Ao contrário do primeiro filme, Gato de Botas 2: O Último Pedido não é uma prequência. Ele acontece cronologicamente depois de todos os Shreks. Nosso amigo cafajeste fofinho viaja pelo planeta curtindo seu status de lenda. Fora da lei para alguns. Herói para outros. Amado por todos.

Porém, depois de um acidente, ele morre. Ao fazer as contas, percebe que esta foi sua oitava morte. Ou seja, mais uma e é game over. Felizmente, tem uma estrela mágica que realiza pedidos, e o gato vai em busca dela para poder ganhar mais alguns continues. O problema é que ele não é o único personagem de contos de fadas a fim de a kind of magic.

Neste ponto, o delfonauta esperto deve estar questionando. “Mas, Corrales”, diz meu novo amigo enquanto acaricia seu longo bigode imaginário, “gatos não têm sete vidas?”. Pois é, meu camarada. Gatos brasileiros de fato têm apenas sete vidas. Mas os gringos jogam no easy, então os gatos lá da gringolândia desfrutam de duas 1Ups extras.

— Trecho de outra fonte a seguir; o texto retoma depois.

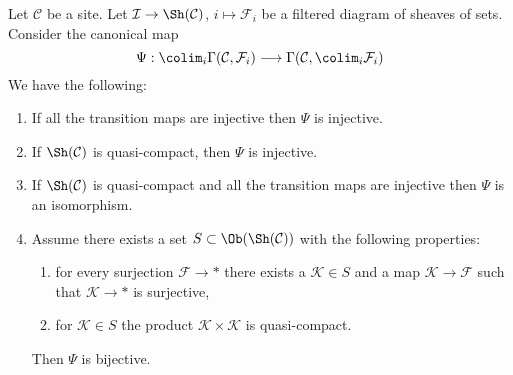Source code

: \begin{lemma}
\label{lemma-directed-colimits-global-sections}
Let $\mathcal{C}$ be a site. Let
$\mathcal{I} \to \Sh(\mathcal{C})$, $i \mapsto \mathcal{F}_i$
be a filtered diagram of sheaves of sets.
Consider the canonical map
$$
\Psi :
\colim_i \Gamma(\mathcal{C}, \mathcal{F}_i)
\longrightarrow
\Gamma(\mathcal{C}, \colim_i \mathcal{F}_i)
$$
We have the following:
\begin{enumerate}
\item If all the transition maps are injective then $\Psi$ is injective.
\item If $\Sh(\mathcal{C})$ is quasi-compact, then $\Psi$ is injective.
\item If $\Sh(\mathcal{C})$ is quasi-compact and all the transition maps
are injective then $\Psi$ is an isomorphism.
\item Assume there exists a set $S \subset \Ob(\Sh(\mathcal{C}))$
with the following properties:
\begin{enumerate}
\item for every surjection $\mathcal{F} \to *$ there exists a
$\mathcal{K} \in S$ and a map $\mathcal{K} \to \mathcal{F}$
such that $\mathcal{K} \to *$ is surjective,
\item for $\mathcal{K} \in S$ the product
$\mathcal{K} \times \mathcal{K}$ is quasi-compact.
\end{enumerate}
Then $\Psi$ is bijective.
\end{enumerate}
\end{lemma}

É o tipo de diferença cultural que não dá para ser modificada na tradução do filme, até porque ele mostra as oito mortes anteriores do Gato de Botas.

JOÃO TROMBETA

O Gato de Botas será acompanhado em sua quest por dois relutantes amigos. Kitty Patamansa, uma crush do passado. E um fofo e carinhoso cachorrinho sem nome, que praticamente substitui o espaço deixado pelo Burro do Shrek.

No corner oposto do ringue temos a temida Cachinhos Dourados e seus três ursos. E, claro, o verdadeiro vilão, João Trombeta. Este eu nunca tinha ouvido falar. Fiz uma busca no Google, e o pai da internet disse que ele tem alguns processos contra ele no Brasil. Pensei que poderia ser uma tradução bizarra, mas procurei pelo nome original, Jack Horner, e a página da Wikipedia com este nome é de um paleontólogo.

Aparentemente, não é um vazio cultural apenas meu. O tal João Trombeta realmente não é conhecido, o que me faz pensar que a franquia Shrek realmente raspou o tacho dos contos de fadas. Lembra como personagens enormes, como Peter Pan e Pinóquio eram apenas pontas? Pois é, agora João Trombeta é o grande vilão do filme. E o lado ruim disso é que muito do humor do longa deriva das histórias originais. Então, se você não as conhece, parte da graça vai embora.

Crítica Gato de Botas 2, Gato de Botas 2, Gato de Botas, Shrek, Universal, Dreamworks, DelfosTHE QUEST FOR MORE LIVES

Felizmente, mesmo assim Gato de Botas 2 é muito engraçado. Tem ótimas piadas e um tremendo estilo visual. Em seus melhores momentos, ambos andam juntos, tornando assistir ao filme no cinema um prazer.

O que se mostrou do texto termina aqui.